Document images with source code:
------------------------------------

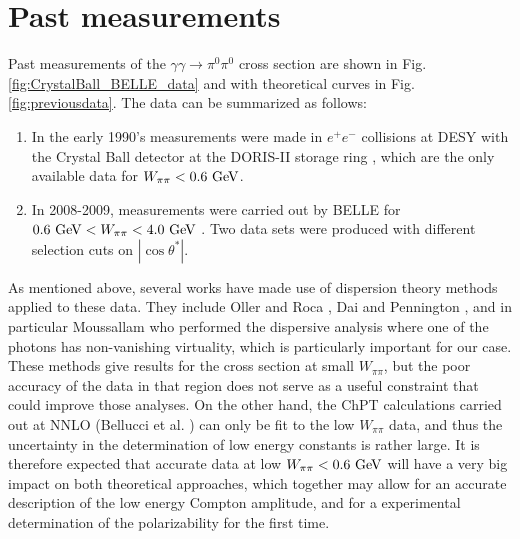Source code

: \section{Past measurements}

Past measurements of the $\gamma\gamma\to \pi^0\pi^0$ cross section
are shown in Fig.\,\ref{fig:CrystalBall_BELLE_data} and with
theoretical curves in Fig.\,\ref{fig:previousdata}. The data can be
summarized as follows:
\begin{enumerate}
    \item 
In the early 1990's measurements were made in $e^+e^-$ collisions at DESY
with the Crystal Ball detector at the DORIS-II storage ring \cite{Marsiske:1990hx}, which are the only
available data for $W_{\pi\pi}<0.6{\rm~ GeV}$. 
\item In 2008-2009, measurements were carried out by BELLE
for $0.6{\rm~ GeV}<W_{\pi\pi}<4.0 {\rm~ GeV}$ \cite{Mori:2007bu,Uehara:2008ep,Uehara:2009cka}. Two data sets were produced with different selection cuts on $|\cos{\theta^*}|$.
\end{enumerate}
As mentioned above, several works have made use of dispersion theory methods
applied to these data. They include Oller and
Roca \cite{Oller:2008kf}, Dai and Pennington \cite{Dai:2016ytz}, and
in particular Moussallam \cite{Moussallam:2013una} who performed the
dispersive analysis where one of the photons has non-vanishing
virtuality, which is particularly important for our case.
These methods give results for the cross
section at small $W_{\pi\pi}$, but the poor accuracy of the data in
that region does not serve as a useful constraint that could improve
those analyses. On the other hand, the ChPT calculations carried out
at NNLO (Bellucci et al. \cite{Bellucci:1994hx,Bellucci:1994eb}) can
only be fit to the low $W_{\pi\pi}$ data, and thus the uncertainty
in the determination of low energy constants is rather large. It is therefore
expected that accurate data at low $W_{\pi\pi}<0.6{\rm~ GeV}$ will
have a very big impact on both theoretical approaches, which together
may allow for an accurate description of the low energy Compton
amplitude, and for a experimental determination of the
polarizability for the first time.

------------------------------------

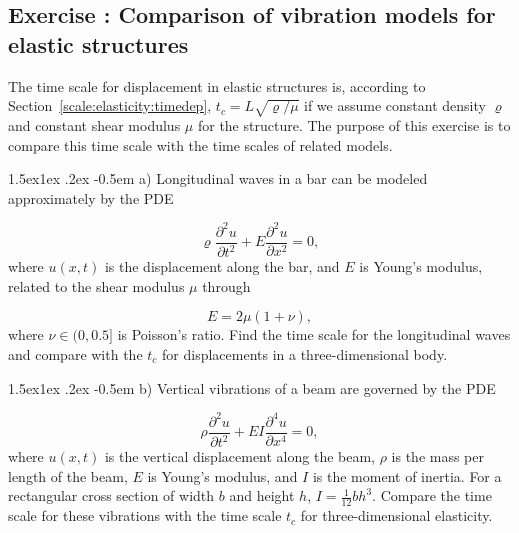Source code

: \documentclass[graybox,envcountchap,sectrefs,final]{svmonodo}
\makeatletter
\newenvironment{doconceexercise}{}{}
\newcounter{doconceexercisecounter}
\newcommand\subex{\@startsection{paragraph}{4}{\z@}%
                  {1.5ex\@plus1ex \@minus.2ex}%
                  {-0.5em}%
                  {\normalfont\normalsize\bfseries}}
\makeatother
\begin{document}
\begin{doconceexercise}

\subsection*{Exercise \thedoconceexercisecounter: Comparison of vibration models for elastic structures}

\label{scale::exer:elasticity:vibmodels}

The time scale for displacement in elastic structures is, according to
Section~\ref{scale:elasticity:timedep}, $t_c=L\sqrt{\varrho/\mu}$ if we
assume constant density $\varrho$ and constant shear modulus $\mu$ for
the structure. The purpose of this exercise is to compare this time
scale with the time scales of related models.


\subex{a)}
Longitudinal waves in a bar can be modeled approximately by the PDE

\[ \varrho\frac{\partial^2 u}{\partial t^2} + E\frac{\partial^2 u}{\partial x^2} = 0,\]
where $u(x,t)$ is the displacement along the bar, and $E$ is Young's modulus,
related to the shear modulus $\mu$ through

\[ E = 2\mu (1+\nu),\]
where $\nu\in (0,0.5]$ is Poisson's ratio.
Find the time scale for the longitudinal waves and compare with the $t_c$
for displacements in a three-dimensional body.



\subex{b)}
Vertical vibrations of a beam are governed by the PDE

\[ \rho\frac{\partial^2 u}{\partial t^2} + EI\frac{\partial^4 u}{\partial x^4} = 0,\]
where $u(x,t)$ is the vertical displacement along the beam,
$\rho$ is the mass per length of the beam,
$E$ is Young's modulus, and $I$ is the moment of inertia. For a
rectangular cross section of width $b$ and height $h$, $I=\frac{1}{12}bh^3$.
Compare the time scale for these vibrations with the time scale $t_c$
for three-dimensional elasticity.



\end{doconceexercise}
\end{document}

------------------------------------

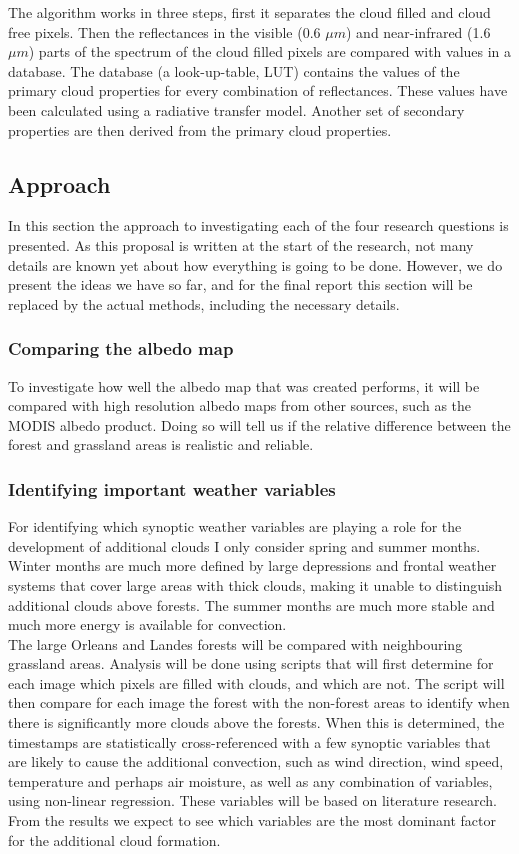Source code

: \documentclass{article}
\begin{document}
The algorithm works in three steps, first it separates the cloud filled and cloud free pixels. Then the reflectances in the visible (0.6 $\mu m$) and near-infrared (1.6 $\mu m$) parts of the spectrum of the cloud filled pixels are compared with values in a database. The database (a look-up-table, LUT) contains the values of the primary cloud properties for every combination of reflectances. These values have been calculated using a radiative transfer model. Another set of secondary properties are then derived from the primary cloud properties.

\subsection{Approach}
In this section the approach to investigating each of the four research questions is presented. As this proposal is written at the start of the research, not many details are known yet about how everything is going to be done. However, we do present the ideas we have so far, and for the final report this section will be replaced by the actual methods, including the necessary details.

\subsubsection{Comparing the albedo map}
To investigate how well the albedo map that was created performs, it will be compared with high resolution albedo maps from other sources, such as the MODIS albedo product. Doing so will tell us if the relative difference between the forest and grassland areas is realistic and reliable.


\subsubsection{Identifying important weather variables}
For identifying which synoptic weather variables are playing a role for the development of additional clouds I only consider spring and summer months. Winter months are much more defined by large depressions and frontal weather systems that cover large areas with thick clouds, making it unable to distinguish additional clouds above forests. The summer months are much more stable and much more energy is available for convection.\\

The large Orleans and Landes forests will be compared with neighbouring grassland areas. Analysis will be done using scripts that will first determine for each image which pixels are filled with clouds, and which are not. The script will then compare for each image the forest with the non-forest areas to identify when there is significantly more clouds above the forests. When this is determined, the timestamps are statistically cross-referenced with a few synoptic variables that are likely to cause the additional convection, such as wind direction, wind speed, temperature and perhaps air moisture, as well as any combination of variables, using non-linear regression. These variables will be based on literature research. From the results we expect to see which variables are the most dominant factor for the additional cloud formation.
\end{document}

------------------------------------

Your objective:
Pull out every line of the entries that includes the word "scale".

Result for this task:
\label{scale::exer:elasticity:vibmodels}
The time scale for displacement in elastic structures is, according to
Section~\ref{scale:elasticity:timedep}, $t_c=L\sqrt{\varrho/\mu}$ if we
scale with the time scales of related models.
Find the time scale for the longitudinal waves and compare with the $t_c$
Compare the time scale for these vibrations with the time scale $t_c$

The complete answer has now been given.